La biographie proposée par Gaétan Nocq est à la fois banale et grandiose. La vie du protagoniste s’avère exceptionnelle, mais le lecteur a l’impression qu’il n’est maître de rien et victime de tout. Un destin incertain guide ses pas et il n’a pas de réel but, sinon celui de sauver sa peau et de résister jusqu’à la page suivante. Chance ou hasard, il se tire de tous les pièges. Capitaine Tikhomiroff propose un album volumineux au rythme très lent, permettant ainsi à chacun des épisodes de bien s’établir.

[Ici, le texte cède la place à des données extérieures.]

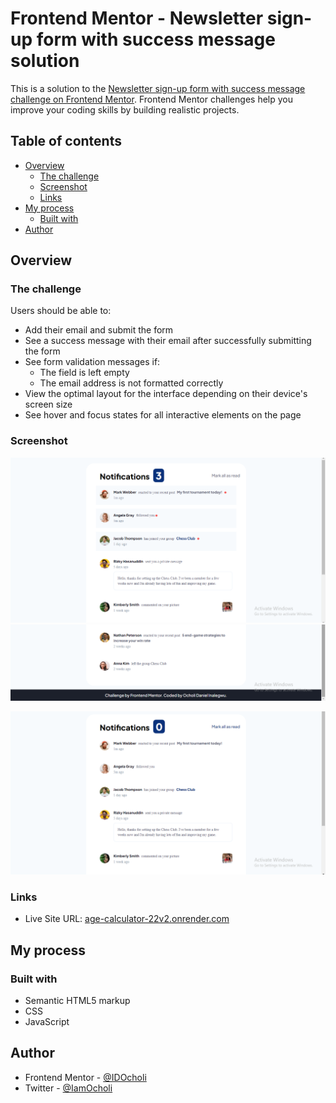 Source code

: # Frontend Mentor - Newsletter sign-up form with success message solution

This is a solution to the [Newsletter sign-up form with success message challenge on Frontend Mentor](https://www.frontendmentor.io/challenges/newsletter-signup-form-with-success-message-3FC1AZbNrv). Frontend Mentor challenges help you improve your coding skills by building realistic projects. 

## Table of contents

- [Overview](#overview)
  - [The challenge](#the-challenge)
  - [Screenshot](#screenshot)
  - [Links](#links)
- [My process](#my-process)
  - [Built with](#built-with)
- [Author](#author)


## Overview

### The challenge

Users should be able to:

- Add their email and submit the form
- See a success message with their email after successfully submitting the form
- See form validation messages if:
  - The field is left empty
  - The email address is not formatted correctly
- View the optimal layout for the interface depending on their device's screen size
- See hover and focus states for all interactive elements on the page

### Screenshot

![screenshot](screenshot.png?raw=true "screenshot upper title")
![screenshot1](screenshot1.png?raw=true "screenshot lower title")


![screenshot2](screenshot2.png?raw=true "screenshot mark all as read title")



### Links

- Live Site URL: [age-calculator-22v2.onrender.com](https://age-calculator-22v2.onrender.com)

## My process

### Built with

- Semantic HTML5 markup
- CSS 
- JavaScript


## Author

- Frontend Mentor - [@IDOcholi](https://www.frontendmentor.io/profile/IDOcholi)
- Twitter - [@IamOcholi](https://www.twitter.com/IamOcholi)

L’auteur, qui tient également les pinceaux, n’hésite pas à se taire et à laisser des cases, voire des planches sans dialogue, un peu comme s’il faisait sien l’adage voulant qu’une image vaudrait mille mots. Et même lorsqu’elles sont dépouillées, elles parlent beaucoup. Un paysage qui évolue à peine d’une illustration à l’autre, une cuillerée de confiture qui se mêle au café pendant six vignettes ou encore de minuscules cavaliers traversant une plaine. Et c’est superbe. Les miniatures, fréquemment minimalistes, prennent la forme d’un crayonné légèrement colorisé, généralement dans des teintes de vert ou de crème. Les personnages apparaissent souvent comme des ombres, comme les morts-vivants qu’ils sont. La figure de l’acteur principal n’est d’ailleurs jamais vraiment claire : brouillée, esquissée, cachée par un reflet, ombrée ou reflétée sur une bouilloire, il n’y a que dans l’épilogue, alors qu’il coule des jours heureux dans un petit meublé parisien que le bédéphile discerne mieux son visage.

Une histoire extraordinaire, racontée sur un ton neutre, servie par un dessin magnifique.